*TASK TO COMPLETE*
All the entries need to be duplicated exactly, with the pictures omitted.

(THE RECORDS)

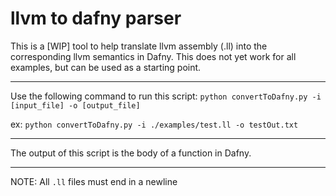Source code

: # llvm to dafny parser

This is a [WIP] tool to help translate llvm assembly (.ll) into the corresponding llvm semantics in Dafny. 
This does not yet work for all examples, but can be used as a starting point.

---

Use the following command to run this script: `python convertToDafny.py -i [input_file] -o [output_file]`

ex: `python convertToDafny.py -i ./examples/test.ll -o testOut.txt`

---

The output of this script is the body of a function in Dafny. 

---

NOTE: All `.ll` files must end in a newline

(End THE RECORDS)

*SOLUTION*
Source code

: # llvm to dafny parser

This is a [WIP] tool to help translate llvm assembly (.ll) into the corresponding llvm semantics in Dafny. 
This does not yet work for all examples, but can be used as a starting point.

---

Use the following command to run this script: `python convertToDafny.py -i [input_file] -o [output_file]`

ex: `python convertToDafny.py -i ./examples/test.ll -o testOut.txt`

---

The output of this script is the body of a function in Dafny. 

---

NOTE: All `.ll` files must end in a newline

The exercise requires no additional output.